Locally, the overall makeup of the hunters has changed. It used to be that several of my neighbors did nothing to manage their habitat. They also had too many hunters out during rifle season, and there was a lot of poaching. Back then, my place was a sanctuary. All the deer came over onto my property to escape the Orange Army. Starting a decade ago, several properties changed hands, and dedicated deer hunters moved in. There are a lot more food plots springing up. There is also signs of timber stand improvement. Google Earth is telling me a lot of what’s going on. The good news is that poaching has dropped off significantly. The bad news is that the neighbors are making their properties more attractive to deer and it means I need to up my game.
Poaching can be a big problem. We had one clan that moved in a few years after me. They poached relentlessly and deer and turkey disappeared for a couple of years entirely. Once they were evicted, it took a couple of years for the herds and flocks to recover.

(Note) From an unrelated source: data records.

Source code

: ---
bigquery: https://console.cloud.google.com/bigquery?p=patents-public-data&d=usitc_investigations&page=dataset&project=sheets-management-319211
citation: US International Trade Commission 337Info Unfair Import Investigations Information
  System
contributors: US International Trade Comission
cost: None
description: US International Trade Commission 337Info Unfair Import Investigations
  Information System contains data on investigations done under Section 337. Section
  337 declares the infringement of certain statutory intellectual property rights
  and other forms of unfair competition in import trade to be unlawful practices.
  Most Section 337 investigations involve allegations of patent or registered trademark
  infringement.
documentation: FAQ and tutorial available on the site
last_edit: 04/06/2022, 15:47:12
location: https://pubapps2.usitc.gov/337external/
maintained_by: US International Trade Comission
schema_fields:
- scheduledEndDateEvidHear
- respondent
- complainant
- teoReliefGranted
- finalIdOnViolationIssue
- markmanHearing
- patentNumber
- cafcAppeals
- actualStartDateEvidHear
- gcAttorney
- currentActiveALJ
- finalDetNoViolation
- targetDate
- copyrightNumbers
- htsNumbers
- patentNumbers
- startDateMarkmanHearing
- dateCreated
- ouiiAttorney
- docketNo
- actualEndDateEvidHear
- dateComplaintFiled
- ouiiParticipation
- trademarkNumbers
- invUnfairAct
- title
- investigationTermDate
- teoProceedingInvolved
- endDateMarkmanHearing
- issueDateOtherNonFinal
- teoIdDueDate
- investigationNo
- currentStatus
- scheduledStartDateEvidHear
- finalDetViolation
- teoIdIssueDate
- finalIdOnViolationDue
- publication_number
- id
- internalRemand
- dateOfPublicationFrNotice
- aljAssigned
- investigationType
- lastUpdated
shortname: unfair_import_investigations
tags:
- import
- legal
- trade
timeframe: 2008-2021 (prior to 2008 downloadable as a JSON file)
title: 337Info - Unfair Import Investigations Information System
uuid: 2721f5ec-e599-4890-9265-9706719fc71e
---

The biggest influence? I had a neighbor to my north that used to spend $800/year on corn feeders. He had one big one near the corner of the property. He’d admitted to me that he was just feeding my deer. They were coming from my property, feeding all night at his corn piles and then coming back over to my place during the day. He sold out and for the next 2 years, we were inundated with mature bucks roaming around. That eventually dwindled.
1) Look at what the state is reporting. It may be a regional trend and it’s bigger than you.
2) Make sure there is not a lot of poaching going on. That can really muck things up
3) Check Google Earth and find out what’s going on around your property.
3) Talk to the warden and the biologist.
One other thing: You hear about habitat loss. Yeah, but a lot of that can be natural habitat maturation. What used to be prime deer habitat eventually matures into stuff that’s less attractive to deer. Somebody came in and logged a bunch of cedars about a decade before we got the property. When we moved in that was prime bedding habitat. Now that the stuff has grown, we see far fewer deer utilizing it. In some places, the canopy has grown over places that used to be filled with woody browse. Now, it’s become a shady deer desert. This next year, I’m planning quite a bit of re-arranging. I’ve got cedar thickets that have outlived their usefulness. Those are going to be bulldozed at the earliest opportunity.